According to the International Red Cross report on the U.S. prison system, U.S. military officers informed them last winter that among the tens of thousands of Iraqis held in the now infamous Abu Ghraib prison as well as the 13 other U.S.-run prison camps that the Red Cross inspected, 90% were completely innocent. Obviously, that never stopped the U.S. military from continuing to arrest, detain and torture countless Iraqis, hundreds of thousands of them.

The torture at Abu Ghraib is not some accident, mistake or simply limited to a few people like Donald Rumsfeld and his gang at the Pentagon say, echoed by the U.S. news media and the rest of the politicians. No, it is simply part of the U.S. war and occupation against an entire people who are opposing the attempt of the U.S. to dominate their country.

From the beginning of the war, the U.S. military machine targeted the people of Iraq. In the first weeks of the war, the U.S. aimed bombs, rockets and missiles at Iraqi cities. The U.S. military and the media might have pretended these were surgical strikes that largely spared the Iraqi people. But the reality is that in those first weeks of the war, the U.S. killed 10,000 Iraqis, most of whom were ordinary people, men, women and children. Even the fact that the U.S. government advertised this campaign with the name "Shock and Awe" reveals that their real aim was to terrorize the population.

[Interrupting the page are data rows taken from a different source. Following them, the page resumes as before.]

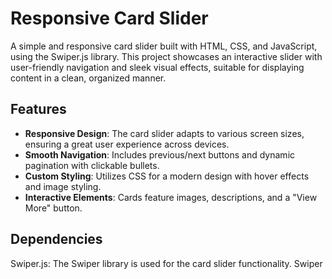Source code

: # Responsive Card Slider

A simple and responsive card slider built with HTML, CSS, and JavaScript, using the Swiper.js library. This project showcases an interactive slider with user-friendly navigation and sleek visual effects, suitable for displaying content in a clean, organized manner.

## Features
- **Responsive Design**: The card slider adapts to various screen sizes, ensuring a great user experience across devices.
- **Smooth Navigation**: Includes previous/next buttons and dynamic pagination with clickable bullets.
- **Custom Styling**: Utilizes CSS for a modern design with hover effects and image styling.
- **Interactive Elements**: Cards feature images, descriptions, and a "View More" button.

## Dependencies
Swiper.js: The Swiper library is used for the card slider functionality.
Swiper
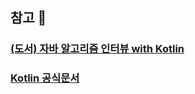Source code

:## 참고 📖
### [(도서) 자바 알고리즘 인터뷰 with Kotlin](https://product.kyobobook.co.kr/detail/S000209071463)  
### [Kotlin 공식문서](https://kotlinlang.org/docs/home.html)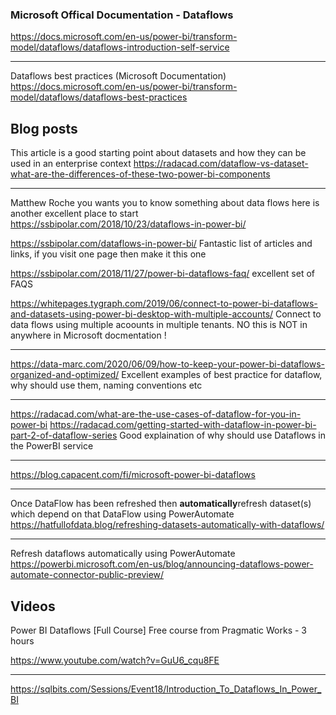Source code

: ### Microsoft Offical Documentation - Dataflows

https://docs.microsoft.com/en-us/power-bi/transform-model/dataflows/dataflows-introduction-self-service

---
Dataflows best practices (Microsoft Documentation)<br/>
https://docs.microsoft.com/en-us/power-bi/transform-model/dataflows/dataflows-best-practices

## Blog posts

This article is a good starting point about datasets and how they can be used in an enterprise context
https://radacad.com/dataflow-vs-dataset-what-are-the-differences-of-these-two-power-bi-components

---
Matthew Roche you wants you to know something about data flows here is another excellent place to start</br>
https://ssbipolar.com/2018/10/23/dataflows-in-power-bi/

https://ssbipolar.com/dataflows-in-power-bi/
Fantastic list of articles and links, if you visit one page then make it this one

https://ssbipolar.com/2018/11/27/power-bi-dataflows-faq/
excellent set of FAQS

https://whitepages.tygraph.com/2019/06/connect-to-power-bi-dataflows-and-datasets-using-power-bi-desktop-with-multiple-accounts/
Connect to data flows using multiple acoounts in multiple tenants. NO this is NOT in anywhere in Microsoft docmentation !

---
https://data-marc.com/2020/06/09/how-to-keep-your-power-bi-dataflows-organized-and-optimized/
Excellent examples of best practice for dataflow, why should use them, naming conventions etc

---
https://radacad.com/what-are-the-use-cases-of-dataflow-for-you-in-power-bi
https://radacad.com/getting-started-with-dataflow-in-power-bi-part-2-of-dataflow-series
Good explaination of why should use Dataflows in the PowerBI service

---
https://blog.capacent.com/fi/microsoft-power-bi-dataflows

---
Once DataFlow has been refreshed then **automatically**refresh dataset(s) which depend on that DataFlow using PowerAutomate
https://hatfullofdata.blog/refreshing-datasets-automatically-with-dataflows/

---

Refresh dataflows automatically using PowerAutomate</br>
https://powerbi.microsoft.com/en-us/blog/announcing-dataflows-power-automate-connector-public-preview/

Videos
---
Power BI Dataflows [Full Course]
Free course from Pragmatic Works - 3 hours 

https://www.youtube.com/watch?v=GuU6_cqu8FE

---
https://sqlbits.com/Sessions/Event18/Introduction_To_Dataflows_In_Power_BI
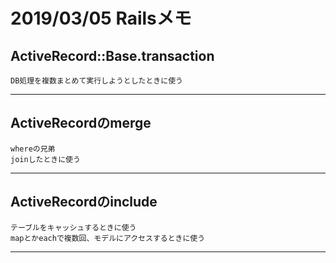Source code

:
# **2019/03/05 Railsメモ**

## ActiveRecord::Base.transaction
    DB処理を複数まとめて実行しようとしたときに使う
---

## ActiveRecordのmerge
    whereの兄弟
    joinしたときに使う
---

## ActiveRecordのinclude
    テーブルをキャッシュするときに使う
    mapとかeachで複数回、モデルにアクセスするときに使う
---
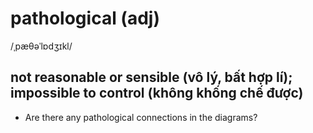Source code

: # pathological (adj)

/ˌpæθəˈlɒdʒɪkl/

## not reasonable or sensible (vô lý, bất hợp lí); impossible to control (không khống chế được)

- Are there any pathological connections in the diagrams?
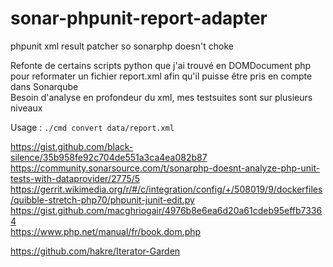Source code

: # sonar-phpunit-report-adapter
phpunit xml result patcher so sonarphp doesn't choke

Refonte de certains scripts python que j'ai trouvé en DOMDocument php pour reformater un fichier report.xml afin qu'il puisse être pris en compte dans Sonarqube  
Besoin d'analyse en profondeur du xml, mes testsuites sont sur plusieurs niveaux  


Usage : `./cmd convert data/report.xml`  

https://gist.github.com/black-silence/35b958fe92c704de551a3ca4ea082b87  
https://community.sonarsource.com/t/sonarphp-doesnt-analyze-php-unit-tests-with-dataprovider/2775/5  
https://gerrit.wikimedia.org/r/#/c/integration/config/+/508019/9/dockerfiles/quibble-stretch-php70/phpunit-junit-edit.py  
https://gist.github.com/macghriogair/4976b8e6ea6d20a61cdeb95effb73364  
https://www.php.net/manual/fr/book.dom.php  

https://github.com/hakre/Iterator-Garden
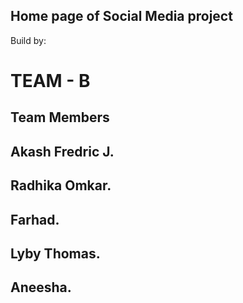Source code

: 
## Home page of Social Media project
Build by: 
# TEAM - B

## Team Members
## Akash Fredric J.
## Radhika Omkar.
## Farhad.
## Lyby Thomas.
## Aneesha.
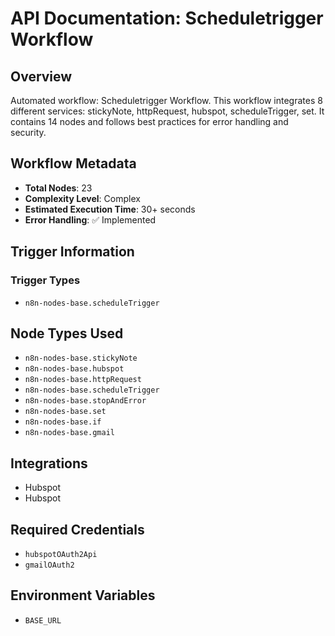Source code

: # API Documentation: Scheduletrigger Workflow

## Overview
Automated workflow: Scheduletrigger Workflow. This workflow integrates 8 different services: stickyNote, httpRequest, hubspot, scheduleTrigger, set. It contains 14 nodes and follows best practices for error handling and security.

## Workflow Metadata
- **Total Nodes**: 23
- **Complexity Level**: Complex
- **Estimated Execution Time**: 30+ seconds
- **Error Handling**: ✅ Implemented

## Trigger Information
### Trigger Types
- `n8n-nodes-base.scheduleTrigger`

## Node Types Used
- `n8n-nodes-base.stickyNote`
- `n8n-nodes-base.hubspot`
- `n8n-nodes-base.httpRequest`
- `n8n-nodes-base.scheduleTrigger`
- `n8n-nodes-base.stopAndError`
- `n8n-nodes-base.set`
- `n8n-nodes-base.if`
- `n8n-nodes-base.gmail`

## Integrations
- Hubspot
- Hubspot

## Required Credentials
- `hubspotOAuth2Api`
- `gmailOAuth2`

## Environment Variables
- `BASE_URL`
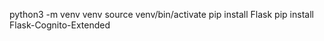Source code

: python3 -m venv venv
source venv/bin/activate
pip install Flask
pip install Flask-Cognito-Extended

In the months that followed, as the opposition to the U.S. occupation became an active guerrilla insurgency to push the U.S. out, the U.S. began a series of military offensives. In these offensives, the U.S. military was never fighting a standing army on some battlefield. No, after an insurgent attack, the Iraqi resistance melted away into the population from which it came. So the U.S. began to target the population in the small towns and big cities. The aim, of course, was to break the will of the Iraqi people. In fact, all this did was inflame opposition to the U.S. even more.

The U.S. escalated its war, once again bombing several cities in March and April. In Falluja, one of the centers of Iraqi resistance to the U.S., U.S. bombs, missiles and shells killed several hundred men, women and children. The pictures of stacks of bodies were carried in major newspapers and television channels around the world – but not very often in this country.

The U.S. prison camps filled with ordinary Iraqis, including children and elderly people. The systematic torture, rape and humiliation of so many of them was just a part of the broader U.S. war.

Many of the critics of the war point a finger at the Bush administration, saying that it is responsible for the horrendous atrocities in Iraq. Certainly, the Bush administration does bear a heavy responsibility. But the U.S. atrocities in Iraq are hardly unique.

We should not forget how U.S. bombings and massacres during the Viet Nam war killed over two million Vietnamese. Nor should we forget the My Lai massacre, during which U.S. troops killed 600 women, children and elderly people in just one afternoon, as well as all the other massacres. Nor can we forget how the U.S. kept captured Vietnamese and held them under torturous conditions in what were called tiger cages, or how U.S. troops deliberately pushed Vietnamese out of helicopters, as part of their so-called interrogation?

In Latin and Central America the U.S. has carried out dozens of wars, either with its own so-called "advisers," or with troops trained, armed and paid for by the U.S. The School of the Americas, run by the U.S. military at Fort Bragg, North Carolina, gives regular courses in different forms of torture for military officers from all over Latin America.

No, the torture of prisoners in Abu Ghraib and the war in Iraq is just the continuation of a long-term policy toward the rest of the world. The logic of these atrocities can be summed up by U.S. Lieutenant Colonel Nathan Sassman, who told the New York Times in December 2003, "With a heavy dose of fear and violence... I think we can convince these people that we are here to help them." It is a familiar refrain from the U.S. military when occupying foreign countries. Who can forget during the Viet Nam war, the U.S. military officer who said that a town had to be destroyed in order to save it.